_Task details:_ Check every line below for the word "了解详细信息" and copy the ones that have it.

Data excerpts
<<<<
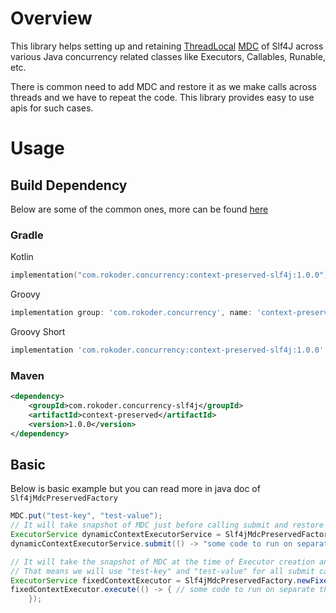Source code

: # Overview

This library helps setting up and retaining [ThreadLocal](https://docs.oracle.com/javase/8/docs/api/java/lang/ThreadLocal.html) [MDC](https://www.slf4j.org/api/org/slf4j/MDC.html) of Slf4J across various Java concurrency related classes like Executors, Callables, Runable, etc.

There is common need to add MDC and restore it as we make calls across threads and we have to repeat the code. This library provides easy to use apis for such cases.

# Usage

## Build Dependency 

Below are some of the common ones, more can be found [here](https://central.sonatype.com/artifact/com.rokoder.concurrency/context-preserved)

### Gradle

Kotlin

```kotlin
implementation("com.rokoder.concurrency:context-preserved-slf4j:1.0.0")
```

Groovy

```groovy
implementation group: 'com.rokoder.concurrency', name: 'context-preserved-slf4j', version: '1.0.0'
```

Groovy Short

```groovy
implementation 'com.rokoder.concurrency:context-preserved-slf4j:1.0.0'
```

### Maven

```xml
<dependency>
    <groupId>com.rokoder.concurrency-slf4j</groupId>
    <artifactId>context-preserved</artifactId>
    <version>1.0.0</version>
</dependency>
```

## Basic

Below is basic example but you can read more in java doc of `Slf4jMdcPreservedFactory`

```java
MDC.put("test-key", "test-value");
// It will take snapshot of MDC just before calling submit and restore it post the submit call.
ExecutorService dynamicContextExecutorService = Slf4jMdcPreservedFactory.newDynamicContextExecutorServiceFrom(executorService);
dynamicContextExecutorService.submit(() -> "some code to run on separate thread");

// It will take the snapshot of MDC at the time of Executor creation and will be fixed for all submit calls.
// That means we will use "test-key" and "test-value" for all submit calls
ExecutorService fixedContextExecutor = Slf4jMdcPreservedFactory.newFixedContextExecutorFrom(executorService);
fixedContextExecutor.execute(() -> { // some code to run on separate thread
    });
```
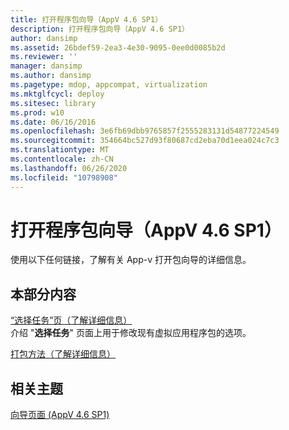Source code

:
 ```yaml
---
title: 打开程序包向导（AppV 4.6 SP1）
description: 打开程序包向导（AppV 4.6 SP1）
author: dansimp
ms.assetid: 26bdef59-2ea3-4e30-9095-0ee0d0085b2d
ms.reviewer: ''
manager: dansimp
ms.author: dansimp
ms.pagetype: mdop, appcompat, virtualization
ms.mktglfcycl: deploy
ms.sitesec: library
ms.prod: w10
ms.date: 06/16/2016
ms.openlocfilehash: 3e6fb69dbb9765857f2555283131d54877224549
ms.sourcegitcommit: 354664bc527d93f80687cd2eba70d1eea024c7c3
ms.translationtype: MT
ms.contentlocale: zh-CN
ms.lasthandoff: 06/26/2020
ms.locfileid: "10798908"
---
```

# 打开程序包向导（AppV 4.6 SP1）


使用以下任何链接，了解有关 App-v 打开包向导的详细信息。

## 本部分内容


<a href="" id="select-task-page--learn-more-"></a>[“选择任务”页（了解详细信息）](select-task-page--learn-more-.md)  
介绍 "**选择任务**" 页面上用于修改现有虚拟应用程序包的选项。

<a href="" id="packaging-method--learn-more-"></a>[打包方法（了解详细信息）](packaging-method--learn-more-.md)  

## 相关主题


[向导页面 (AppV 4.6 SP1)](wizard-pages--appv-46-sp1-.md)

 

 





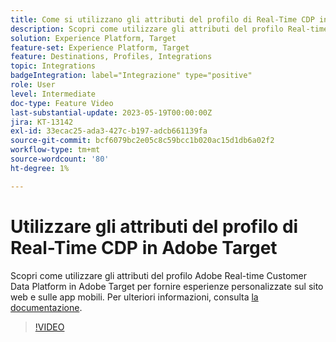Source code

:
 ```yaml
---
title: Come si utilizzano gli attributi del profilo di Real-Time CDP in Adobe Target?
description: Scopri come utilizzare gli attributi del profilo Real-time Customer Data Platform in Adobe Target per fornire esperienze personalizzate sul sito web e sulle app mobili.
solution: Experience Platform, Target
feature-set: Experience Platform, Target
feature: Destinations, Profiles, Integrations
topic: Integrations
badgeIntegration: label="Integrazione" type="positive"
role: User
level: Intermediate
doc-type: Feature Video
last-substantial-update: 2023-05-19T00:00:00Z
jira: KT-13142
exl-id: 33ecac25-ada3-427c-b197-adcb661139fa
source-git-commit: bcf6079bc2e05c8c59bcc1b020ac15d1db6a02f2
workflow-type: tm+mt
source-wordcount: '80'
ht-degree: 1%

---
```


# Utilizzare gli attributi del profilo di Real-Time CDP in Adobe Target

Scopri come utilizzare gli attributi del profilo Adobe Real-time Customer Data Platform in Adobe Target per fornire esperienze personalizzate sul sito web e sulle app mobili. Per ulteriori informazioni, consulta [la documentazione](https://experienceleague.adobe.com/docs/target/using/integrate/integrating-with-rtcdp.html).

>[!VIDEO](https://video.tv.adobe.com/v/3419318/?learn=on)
>>>>
_Task output:_
<a href="" id="select-task-page--learn-more-"></a>[“选择任务”页（了解详细信息）](select-task-page--learn-more-.md)  
<a href="" id="packaging-method--learn-more-"></a>[打包方法（了解详细信息）](packaging-method--learn-more-.md)  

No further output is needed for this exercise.